US stocks have outperformed their global and emerging counterparts by a mile in the last ten years. But this hasn’t always been the case. For example, in the decade prior to that, the S&P 500 Index realized a negative return while emerging markets skyrocketed 188%. So what about the ten years to come? Given the lofty valuation of US stocks, the CAPE being above 30, stock markets outside the US may well outperform. That said, the performance gap between US and the rest of the world can partly be explained by the US being home to a number of technology firms that have reshaped many aspects of daily life. This is not something that will shift overnight.
Is the manufacturing glass half full or half empty?
Global manufacturing stabilized in October, ending ongoing decline as trade tensions rose and global growth slowed. However, the manufacturing PMI for developed markets remained firmly below 50 in October, marking the sixth consecutive reading below that threshold. For emerging markets, things look slightly more upbeat with a PMI of 51, but are still far from exuberant. So where to from here? Based on several indicators like steeper yield curves, rising money supply growth, and easier monetary policy , the odds are that the Manufacturing PMIs will recover further from here. This could be a swing factor for global earnings as well. Do not expect manufacturing to the main growth-driving force, however, as that would require a material deal on trade.
Why European equities have lagged
Equities have generated tremendous returns since the height of the global financial crisis. But the gap between regions is large – very large. The return difference between US and Eurozone stocks since the low in 2009 is more than 280%. So what is behind this massive divergence?
First, earnings per share growth of US-listed companies has been much higher than that of Eurozone companies.
Second, related to the above, the stellar rise of technology companies (e.g. Amazon, Apple, Facebook, Google and Netflix) which are mainly domiciled in the US.
Third, politics. Ever since the financial crisis, Eurozone stock markets have been plagued by political issues like the peripheral debt crisis, Euroscepticism and Brexit.

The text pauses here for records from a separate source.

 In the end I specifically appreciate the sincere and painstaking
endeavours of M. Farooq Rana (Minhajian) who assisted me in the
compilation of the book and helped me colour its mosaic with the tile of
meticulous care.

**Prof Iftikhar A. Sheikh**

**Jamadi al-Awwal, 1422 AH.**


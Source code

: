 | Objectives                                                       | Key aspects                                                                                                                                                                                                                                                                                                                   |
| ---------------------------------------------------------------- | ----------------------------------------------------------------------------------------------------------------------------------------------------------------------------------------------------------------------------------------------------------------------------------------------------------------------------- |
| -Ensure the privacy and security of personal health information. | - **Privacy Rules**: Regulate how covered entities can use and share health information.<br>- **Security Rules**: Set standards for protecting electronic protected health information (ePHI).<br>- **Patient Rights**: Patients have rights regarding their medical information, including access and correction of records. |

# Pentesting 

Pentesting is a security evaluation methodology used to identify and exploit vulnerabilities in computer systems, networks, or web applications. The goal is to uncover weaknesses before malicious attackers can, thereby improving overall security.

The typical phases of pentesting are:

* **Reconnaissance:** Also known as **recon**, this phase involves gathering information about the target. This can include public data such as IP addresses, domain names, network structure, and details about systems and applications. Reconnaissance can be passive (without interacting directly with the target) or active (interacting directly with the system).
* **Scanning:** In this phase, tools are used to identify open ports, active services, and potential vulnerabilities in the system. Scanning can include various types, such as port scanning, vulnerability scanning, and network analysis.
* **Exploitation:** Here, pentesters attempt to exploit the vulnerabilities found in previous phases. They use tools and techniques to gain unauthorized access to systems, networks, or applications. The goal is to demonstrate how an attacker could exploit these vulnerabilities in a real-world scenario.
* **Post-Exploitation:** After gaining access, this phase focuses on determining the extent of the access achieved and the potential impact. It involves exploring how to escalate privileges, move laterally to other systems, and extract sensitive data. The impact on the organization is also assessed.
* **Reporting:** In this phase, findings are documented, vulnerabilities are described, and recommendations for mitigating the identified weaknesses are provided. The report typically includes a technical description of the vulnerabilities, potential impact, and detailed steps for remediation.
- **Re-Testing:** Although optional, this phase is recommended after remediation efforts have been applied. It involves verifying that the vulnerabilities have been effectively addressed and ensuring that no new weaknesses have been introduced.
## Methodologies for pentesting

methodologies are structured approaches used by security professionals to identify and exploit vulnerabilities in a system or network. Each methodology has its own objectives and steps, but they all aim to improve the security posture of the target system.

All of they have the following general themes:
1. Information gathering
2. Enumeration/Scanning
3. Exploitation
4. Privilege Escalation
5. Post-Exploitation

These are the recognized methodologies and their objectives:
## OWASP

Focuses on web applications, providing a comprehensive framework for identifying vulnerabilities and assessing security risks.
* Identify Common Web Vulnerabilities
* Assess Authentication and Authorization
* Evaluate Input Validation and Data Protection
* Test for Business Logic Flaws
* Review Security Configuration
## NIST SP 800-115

Fourth, an interesting alternative, the US 401(K) tax-deferred pension plan, which has been propping up US stock markets. Josh Brown from Ritholtz Wealth Management points out that US 401(k) plans have a combined value of USD 5.8 trillion, and that people kept contributing to their plans throughout the crisis.
Fifth, valuations of US stocks have risen relative to those of Eurozone stocks.
The MSCI World Total Return Index is up a staggering 32% in EUR from its low of late December last year. Obviously, as we approach December, the massive surge in equities is giving some investors the jitters. And while some temporary downward pressure should not be ruled out – for example, because the phase 1 trade ‘deal’ between the US and China hits a roadblock – one thing is clearly different from last year. The Federal Reserve hiked rates for the fourth time in December 2018, which in retrospect was a policy mistake. Since then, it has lowered rates three times, announced balance sheet expansion, and basically ruled out any tightening in the foreseeable future. This should soothe at least some of the jitters.
Bond yields have shot up this week, with the US 10-year Treasury yield rising from 1.67% to as high as 1.97%, before coming down slightly. The German 10-year Bund yield is up almost 20 basis points to -0.23%. Will bond prices fall into the abyss from here? I don’t think so. We have been here before. While there are good reasons to believe that bond yields will eventually move higher, a swift and painful move back to more normal bond yields seems out of the question. Central banks like the ECB and the Federal Reserve will not ease much more if economic conditions hold up, but they still have a very accommodative stance. In addition, inflation expectations have been creeping up lately but remain far from target levels, especially outside the US. GDP growth is expected to pick up in the first half of next year but will stay below trend. So, a number of factors imply that bond yields are likely to stay low for the foreseeable future, but recent developments are a not-so-gentle reminder that duration risk works both ways.